Return, exactly, the line that contains "1- Keyword: compiler" together with all lines after it to the end of the entries, and no further lines.
Content starts
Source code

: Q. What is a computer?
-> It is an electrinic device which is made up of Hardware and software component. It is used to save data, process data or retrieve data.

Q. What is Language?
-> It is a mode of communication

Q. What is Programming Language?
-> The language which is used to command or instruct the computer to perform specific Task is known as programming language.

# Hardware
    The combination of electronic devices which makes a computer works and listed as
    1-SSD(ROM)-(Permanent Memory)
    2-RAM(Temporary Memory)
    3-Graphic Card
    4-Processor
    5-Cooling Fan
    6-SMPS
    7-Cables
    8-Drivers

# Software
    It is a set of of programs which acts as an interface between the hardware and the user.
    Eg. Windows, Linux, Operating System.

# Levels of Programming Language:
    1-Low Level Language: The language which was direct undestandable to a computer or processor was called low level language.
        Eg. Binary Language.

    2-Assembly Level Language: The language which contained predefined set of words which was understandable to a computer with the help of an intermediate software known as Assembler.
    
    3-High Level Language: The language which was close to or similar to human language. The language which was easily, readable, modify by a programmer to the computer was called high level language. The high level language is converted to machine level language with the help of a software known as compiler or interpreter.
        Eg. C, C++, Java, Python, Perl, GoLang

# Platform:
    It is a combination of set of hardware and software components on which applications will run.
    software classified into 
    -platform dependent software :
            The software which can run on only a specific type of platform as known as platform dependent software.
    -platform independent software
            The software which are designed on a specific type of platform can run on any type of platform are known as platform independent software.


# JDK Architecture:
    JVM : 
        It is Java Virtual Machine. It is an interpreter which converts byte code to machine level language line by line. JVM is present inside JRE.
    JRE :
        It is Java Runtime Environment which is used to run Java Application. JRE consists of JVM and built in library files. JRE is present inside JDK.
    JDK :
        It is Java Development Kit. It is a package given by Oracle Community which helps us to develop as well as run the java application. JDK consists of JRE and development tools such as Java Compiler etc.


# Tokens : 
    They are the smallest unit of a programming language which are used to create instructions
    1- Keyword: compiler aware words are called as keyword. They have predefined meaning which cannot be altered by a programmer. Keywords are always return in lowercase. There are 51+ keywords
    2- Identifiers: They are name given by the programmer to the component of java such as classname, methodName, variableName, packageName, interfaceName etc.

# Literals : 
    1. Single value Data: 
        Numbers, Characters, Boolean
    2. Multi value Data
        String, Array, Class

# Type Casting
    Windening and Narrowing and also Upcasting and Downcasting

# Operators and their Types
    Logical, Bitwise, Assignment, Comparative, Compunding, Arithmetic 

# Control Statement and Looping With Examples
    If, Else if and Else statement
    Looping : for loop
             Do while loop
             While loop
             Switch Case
Content ends
_Reply:_
    1- Keyword: compiler aware words are called as keyword. They have predefined meaning which cannot be altered by a programmer. Keywords are always return in lowercase. There are 51+ keywords
    2- Identifiers: They are name given by the programmer to the component of java such as classname, methodName, variableName, packageName, interfaceName etc.

# Literals : 
    1. Single value Data: 
        Numbers, Characters, Boolean
    2. Multi value Data
        String, Array, Class

# Type Casting
    Windening and Narrowing and also Upcasting and Downcasting

# Operators and their Types
    Logical, Bitwise, Assignment, Comparative, Compunding, Arithmetic 

# Control Statement and Looping With Examples
    If, Else if and Else statement
    Looping : for loop
             Do while loop
             While loop
             Switch Case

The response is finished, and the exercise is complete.